Search the data for the string "performance" and copy each line where it turns up.

Dataset entries:
○ ○ ○

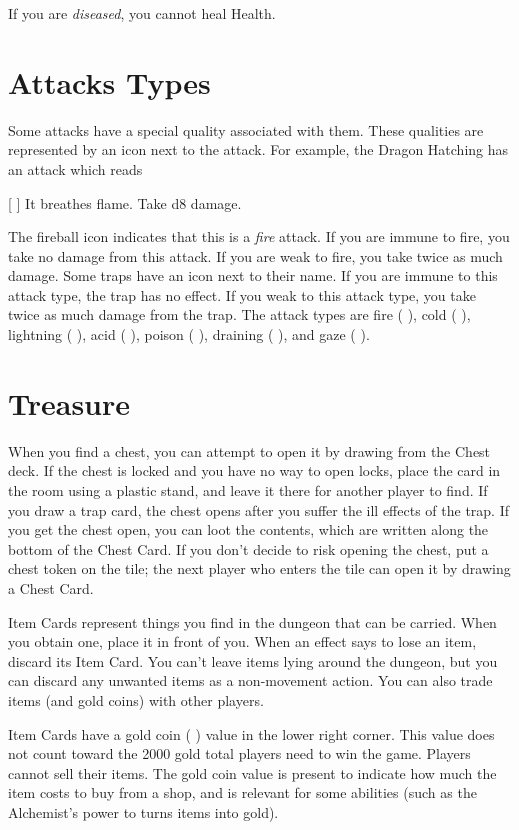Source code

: \documentclass{book}
\begin{document}
If you are \emph{diseased}, you cannot heal Health.

\section{Attacks Types}
Some attacks have a special quality associated with them. These qualities are represented by an icon next to the attack. For example, the Dragon Hatching has an attack which reads

[ ] It breathes flame. Take d8 damage.

The fireball icon indicates that this is a \emph{fire} attack. If you are immune to fire, you take no damage from this attack.  If you are weak to fire, you take twice as much damage. Some traps have an icon next to their name. If you are immune to this attack type, the trap has no effect. If you weak to this attack type, you take twice as much damage from the trap.
The attack types are fire ( ), cold ( ), lightning ( ), acid ( ), poison ( ), draining ( ), and gaze ( ).

\section{Treasure}
When you find a chest, you can attempt to open it by drawing from the Chest deck. If the chest is locked and you have no way to open locks, place the card in the room using a plastic stand, and leave it there for another player to find. If you draw a trap card, the chest opens after you suffer the ill effects of the trap. If you get the chest open, you can loot the contents, which are written along the bottom of the Chest Card. If you don’t decide to risk opening the chest, put a chest token on the tile; the next player who enters the tile can open it by drawing a Chest Card.

Item Cards represent things you find in the dungeon that can be carried. When you obtain one, place it in front of you. When an effect says to lose an item, discard its Item Card. You can’t leave items lying around the dungeon, but you can discard any unwanted items as a non-movement action. You can also trade items (and gold coins) with other players.

Item Cards have a gold coin ( ) value in the lower right corner. This value does not count toward the 2000 gold total players need to win the game. Players cannot sell their items. The gold coin value is present to indicate how much the item costs to buy from a shop, and is relevant for some abilities (such as the Alchemist’s power to turns items into gold).
\end{document}
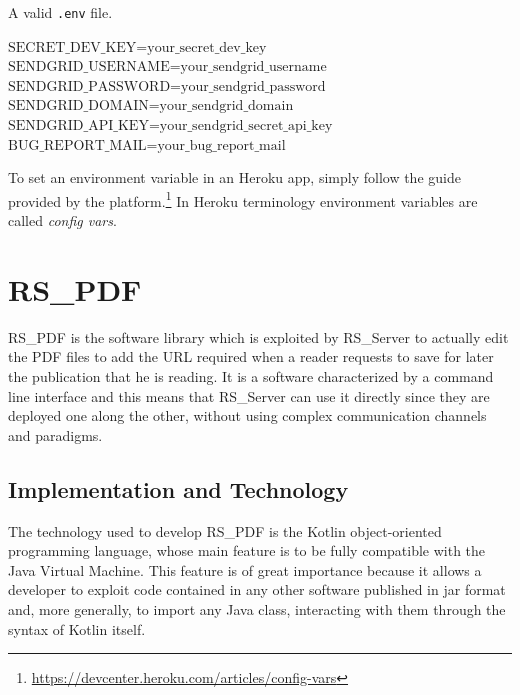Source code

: \documentclass[a4paper, english]{article}
\newcounter{subsubsubsection}[subsubsection]
\begin{document}
\begin{algorithm}[h]
\caption{A valid \texttt{.env} file.}
\label{env-file}
\begin{algorithmic}[1]
\State$\text{SECRET\_DEV\_KEY=your\_secret\_dev\_key}$
\State$\text{SENDGRID\_USERNAME=your\_sendgrid\_username}$
\State$\text{SENDGRID\_PASSWORD=your\_sendgrid\_password}$
\State$\text{SENDGRID\_DOMAIN=your\_sendgrid\_domain}$
\State$\text{SENDGRID\_API\_KEY=your\_sendgrid\_secret\_api\_key}$
\State$\text{BUG\_REPORT\_MAIL=your\_bug\_report\_mail}$
\end{algorithmic}
\end{algorithm}


\label{env-2}

To set an environment variable in an Heroku app, simply follow the guide provided by the platform.\footnote{\url{https://devcenter.heroku.com/articles/config-vars}} In Heroku terminology environment variables are called \emph{config vars}.

\section{RS\_PDF}

\label{rs-pdf}

RS\_PDF \cite{RS-PDF} is the software library which is exploited by RS\_Server to actually edit the PDF files to add the URL required when a reader requests to save for later the publication that he is reading. 
It is a software characterized by a command line interface and this means that RS\_Server can use it directly since they are deployed one along the other, without using complex communication channels and paradigms.    

\subsection{Implementation and Technology}

The technology used to develop RS\_PDF is the Kotlin object-oriented programming language, whose main feature is to be fully compatible with the Java Virtual Machine. This feature is of great importance because it allows a developer to exploit code contained in any other software published in jar format and, more generally, to import any Java class, interacting with them through the syntax of Kotlin itself.
\end{document}
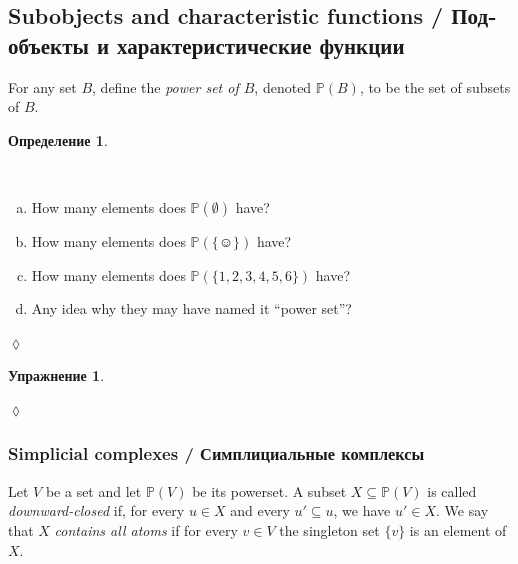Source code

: \documentclass[a4paper]{book}
\def\PP{{\mathbb P}}
\def\singleton{\{\smiley\}}
\def\ss{\subseteq}
\theoremstyle{myth}
\newtheorem{excENG}[envENG]{\begin{english}Exercise\end{english}}
\newtheorem{definitionENG}[envENG]{\begin{english}Definition\end{english}}
\newenvironment{exerciseENG}{\begin{excENG}}{\hspace*{\fill}$\lozenge$\end{excENG}}
\newtheorem{excRUS}[envRUS]{Упражнение}
\newtheorem{definitionRUS}[envRUS]{Определение}
\newenvironment{exerciseRUS}{\begin{excRUS}}{\hspace*{\fill}$\lozenge$\end{excRUS}}
\def\sexc{\begin{enumerate}[a.)]\setlength{\itemsep}{.1cm}\setlength{\parskip}{.1cm}\item}
\def\next{\item}
\def\endsexc{\end{enumerate}}
\begin{document}
\begin{russian}

\subsection{Subobjects and characteristic functions / Подобъекты и характеристические функции}

\begin{definitionENG}\label{def:power set}
For any set $B$, define the {\em power set of $B$}, denoted $\PP(B)$,\index{a symbol!$\PP$} to be the set of subsets of $B$.
\end{definitionENG}

\begin{definitionRUS}\label{def:power set}
 
\end{definitionRUS}

\begin{exerciseENG}\label{exc:size of power sets}~
\sexc How many elements does $\PP(\emptyset)$ have? 
\next How many elements does $\PP(\singleton)$ have? 
\next How many elements does $\PP(\{1,2,3,4,5,6\})$ have? 
\next Any idea why they may have named it “power set”?
\endsexc
\end{exerciseENG}

\begin{exerciseRUS}\label{exc:size of power sets}~
 
\end{exerciseRUS}


\subsubsection{Simplicial complexes / Симплициальные комплексы}\label{sec:simplicial complex}

\begin{definitionENG}\label{def:simplicial complex}
Let $V$ be a set and let $\PP(V)$ be its powerset. A subset $X\ss\PP(V)$ is called {\em downward-closed} if, for every $u\in X$ and every $u'\ss u$, we have $u'\in X$. We say that $X$ {\em contains all atoms} if for every $v\in V$ the singleton set $\{v\}$ is an element of $X$. 


\end{definitionENG}
\end{russian}
\end{document}
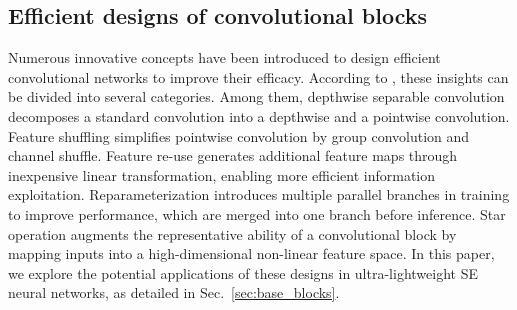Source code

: \documentclass[journal]{IEEEtran}
\begin{document}
\subsection{Efficient designs of convolutional blocks}
\label{sec:efficient_convolution_design}
Numerous innovative concepts have been introduced to design efficient convolutional networks to improve their efficacy. According to \cite{StarNet}, these insights can be divided into several categories. Among them, depthwise separable convolution \cite{MobileNet, MobilenetV2, MobileNetV3} decomposes a standard convolution into a depthwise and a pointwise convolution. Feature shuffling \cite{ShuffleNet, ShuffleNetV2} simplifies pointwise convolution by group convolution and channel shuffle. Feature re-use \cite{GhostNet} generates additional feature maps through inexpensive linear transformation, enabling more efficient information exploitation. Reparameterization \cite{MobileOne} introduces multiple parallel branches in training to improve performance, which are merged into one branch before inference. Star operation \cite{StarNet} augments the representative ability of a convolutional block by mapping inputs into a high-dimensional non-linear feature space. 
In this paper, we explore the potential applications of these designs in ultra-lightweight SE neural networks, as detailed in Sec.~\ref{sec:base_blocks}.
\end{document}
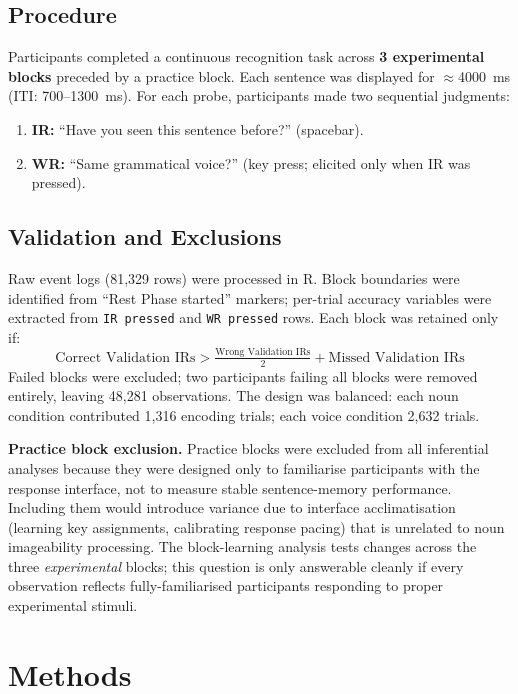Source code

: \documentclass[12pt, a4paper]{article}
\begin{document}
\subsection{Procedure}

Participants completed a continuous recognition task across
\textbf{3 experimental blocks} preceded by a practice block. Each
sentence was displayed for $\approx$4000~ms (ITI: 700--1300~ms). For
each probe, participants made two sequential judgments:
\begin{enumerate}[nosep]
  \item \textbf{IR:} ``Have you seen this sentence before?'' (spacebar).
  \item \textbf{WR:} ``Same grammatical voice?'' (key press; elicited
  only when IR was pressed).
\end{enumerate}

\subsection{Validation and Exclusions}

Raw event logs (81,329 rows) were processed in R. Block boundaries were
identified from ``Rest Phase started'' markers; per-trial accuracy
variables were extracted from \texttt{IR pressed} and \texttt{WR pressed}
rows. Each block was retained only if:
\[
  \text{Correct Validation IRs} >
  \tfrac{\text{Wrong Validation IRs}}{2} + \text{Missed Validation IRs}
\]
Failed blocks were excluded; two participants failing all blocks were
removed entirely, leaving 48,281 observations. The design was balanced:
each noun condition contributed 1,316 encoding trials; each voice
condition 2,632 trials.

\textbf{Practice block exclusion.} Practice blocks were excluded from all
inferential analyses because they were designed only to familiarise
participants with the response interface, not to measure stable
sentence-memory performance. Including them would introduce variance due
to interface acclimatisation (learning key assignments, calibrating
response pacing) that is unrelated to noun imageability processing.
The block-learning analysis tests changes across the three
\emph{experimental} blocks; this question is only answerable cleanly
if every observation reflects fully-familiarised participants responding
to proper experimental stimuli.

\section{Methods}
\end{document}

○ ○ ○

### [Answer to this exercise]
Numerous innovative concepts have been introduced to design efficient convolutional networks to improve their efficacy. According to \cite{StarNet}, these insights can be divided into several categories. Among them, depthwise separable convolution \cite{MobileNet, MobilenetV2, MobileNetV3} decomposes a standard convolution into a depthwise and a pointwise convolution. Feature shuffling \cite{ShuffleNet, ShuffleNetV2} simplifies pointwise convolution by group convolution and channel shuffle. Feature re-use \cite{GhostNet} generates additional feature maps through inexpensive linear transformation, enabling more efficient information exploitation. Reparameterization \cite{MobileOne} introduces multiple parallel branches in training to improve performance, which are merged into one branch before inference. Star operation \cite{StarNet} augments the representative ability of a convolutional block by mapping inputs into a high-dimensional non-linear feature space. 
sentence-memory performance. Including them would introduce variance due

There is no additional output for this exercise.